(MATERIAL SHOWN begins)

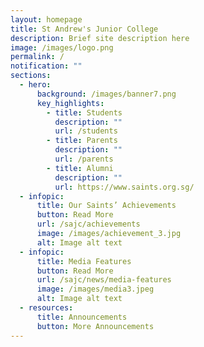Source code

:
 ```yaml
---
layout: homepage
title: St Andrew's Junior College
description: Brief site description here
image: /images/logo.png
permalink: /
notification: ""
sections:
  - hero:
      background: /images/banner7.png
      key_highlights:
        - title: Students
          description: ""
          url: /students
        - title: Parents
          description: ""
          url: /parents
        - title: Alumni
          description: ""
          url: https://www.saints.org.sg/
  - infopic:
      title: Our Saints’ Achievements
      button: Read More
      url: /sajc/achievements
      image: /images/achievement_3.jpg
      alt: Image alt text
  - infopic:
      title: Media Features
      button: Read More
      url: /sajc/news/media-features
      image: /images/media3.jpeg
      alt: Image alt text
  - resources:
      title: Announcements
      button: More Announcements
---
```

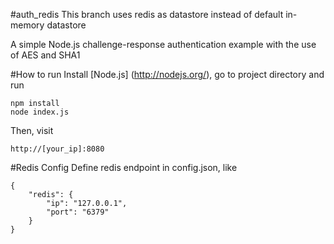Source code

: #auth_redis
This branch uses redis as datastore instead of default in-memory datastore

A simple Node.js challenge-response authentication example with the use of AES and SHA1

#How to run
Install [Node.js] (http://nodejs.org/), go to project directory and run
```
npm install
node index.js
```
Then, visit
```
http://[your_ip]:8080
```

#Redis Config
Define redis endpoint in config.json, like
```
{
	"redis": {
		"ip": "127.0.0.1",
		"port": "6379"
	}
}
```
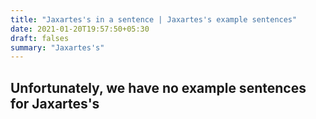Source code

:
 ```yaml
---
title: "Jaxartes's in a sentence | Jaxartes's example sentences"
date: 2021-01-20T19:57:50+05:30
draft: falses
summary: "Jaxartes's"
---
```

## Unfortunately, we have no example sentences for Jaxartes's                 
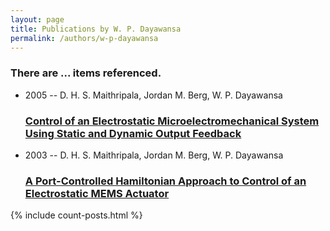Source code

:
 ```yaml
---
layout: page
title: Publications by W. P. Dayawansa
permalink: /authors/w-p-dayawansa
---
```


<h3 id="number-posts">There are ... items referenced.</h3>
<ul class="post-list">
<li><span class='post-meta'>2005 -- D. H. S. Maithripala, Jordan M. Berg, W. P. Dayawansa</span><h3><a class='post-link' href="{{ site.baseurl }}/control-of-an-electrostatic-microelectromechanical-system-using-static-and-dynamic-output-feedback">Control of an Electrostatic Microelectromechanical System Using Static and Dynamic Output Feedback</a></h3></li>
<li><span class='post-meta'>2003 -- D. H. S. Maithripala, Jordan M. Berg, W. P. Dayawansa</span><h3><a class='post-link' href="{{ site.baseurl }}/a-port-controlled-hamiltonian-approach-to-control-of-an-electrostatic-mems-actuator">A Port-Controlled Hamiltonian Approach to Control of an Electrostatic MEMS Actuator</a></h3></li>

</ul>
{% include count-posts.html %}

(MATERIAL SHOWN ends)

EXERCISE PROMPT: Looking at the listing above, count every line in which the string "posts" appears, and give only that count.

EXERCISE RESPONSE: 2